Documentazione e adempimenti
La procedura per aprire una partita IVA non è particolarmente difficile. In sintesi bisogna presentare un’apposita richiesta all’Agenzia delle Entrate, che attribuisce e comunica al richiedente il suo codice composto da 11 cifre. Il primo passo consiste quindi nella compilazione del modello AA9/12 (per le persone fisiche) o AA7/10 (per gli altri soggetti), ovvero della dichiarazione di inizio attività; il modello può essere scaricato dal sito ufficiale dell’Agenzia delle Entrate e, una volta compilato, va consegnato all’Agenzia stessa insieme ad un documento di identità entro 30 giorni dal primo giorno di attività. La consegna può avvenire sia fisicamente presso un ufficio dell’Agenzia che telematicamente o con posta raccomandata.
Un momento importante nella procedura di apertura di partita IVA è la scelta del codice ATECO, ovvero il codice che corrisponde all’attività che si intende svolgere. Se l’attività svolta cambia è necessario comunicare all’Agenzia delle Entrate il codice della nuova attività. Altri adempimenti legati all’apertura della partita IVA sono la regolarizzazione delle proprie posizioni INPS (a cui si dovranno versare i contributi) e INAIL (per l’assicurazione obbligatoria) ed eventualmente l’iscrizione al Registro delle Imprese. Ma quanto costa aprire una partita IVA?
I costi di apertura partita IVA
L’apertura di una partita IVA di per sé è un’operazione gratuita: ovviamente se ci si affida ad un consulente per seguire la procedura bisognerà mettere in conto la sua parcella. Ci sono però dei costi di mantenimento e questi variano in base al tipo di regime contabile a cui si è sottoposti, ma anche al volume degli affari, al tipo di consulenza richiesta (che a sua volta varia in base a diversi fattori) e così via.

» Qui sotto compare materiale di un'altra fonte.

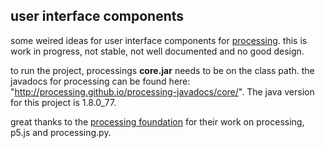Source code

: ## user interface components

some weired ideas for user interface components for [processing](http://www.processing.org). 
this is work in progress, not stable, not well documented and no good design.

to run the project, processings **core.jar** needs to be on the class path. the javadocs for processing can be found here: "http://processing.github.io/processing-javadocs/core/". The java version for this project is 1.8.0_77.

great thanks to the [processing foundation](https://processingfoundation.org/) for their work on processing, p5.js and processing.py.
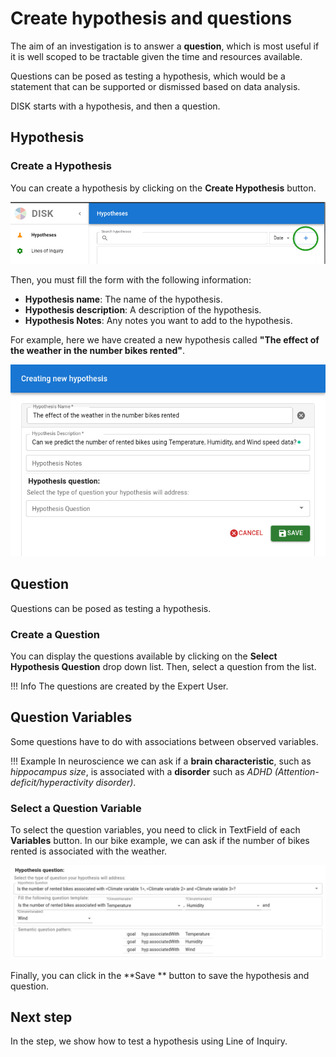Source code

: # Create hypothesis and questions


The aim of an investigation is to answer a **question**, which is
most useful if it is well scoped to be tractable given the time
and resources available. 

Questions can be posed as testing a hypothesis, which would
be a statement that can be supported or dismissed based on
data analysis.

DISK starts with a hypothesis, and then a question.

## Hypothesis

### Create a Hypothesis

You can create a hypothesis by clicking on the **Create Hypothesis** button.

![New Hypothesis](../figures/user-guide/button.png "New Hypothesis")

Then, you must fill the form with the following information:

- **Hypothesis name**: The name of the hypothesis.
- **Hypothesis description**: A description of the hypothesis.
- **Hypothesis Notes**: Any notes you want to add to the hypothesis.

For example, here we have created a new hypothesis called **"The effect of the weather in the number bikes rented"**.

![New Hypothesis](../figures/user-guide/new-hypothesis.png "New Hypothesis")


## Question 

Questions can be posed as testing a hypothesis.

### Create a Question

You can display the questions available by clicking on the **Select Hypothesis Question** drop down list.
Then, select a question from the list.

!!! Info
    The questions are created by the Expert User.

## Question Variables

Some questions have to do with associations between observed variables. 

!!! Example 
    In neuroscience we can ask if a **brain characteristic**, such as *hippocampus size*,
    is associated with a **disorder** such as *ADHD (Attention-deficit/hyperactivity disorder)*.

### Select a Question Variable

To select the question variables, you need to click in TextField of each **Variables** button.
In our bike example, we can ask if the number of bikes rented is associated with the weather.

![Select Question](../figures/user-guide/select-variable.png "Select Question")

Finally, you can click in the **Save ** button to save the hypothesis and question.

## Next step

In the step, we show how to test a hypothesis using Line of Inquiry.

Giusto per dare un’idea di massima, chi è sottoposto al regime ordinario e deve iscriversi alla Camera di Commercio deve sborsare la quota annuale (si parla di 80/100 euro), i contributi INPS, le imposte IRPEF e IRAP e il costo del commercialista. Chi ha optato per il regime forfettario (rivolto a chi ha ricavi non superiori ai 65.000 euro) è esente dall’IVA e beneficia di una tassazione ridotta; per contro non ha la possibilità di portare in deduzione o in detrazione le spese che sostiene, ad eccezione dei contributi previdenziali obbligatori.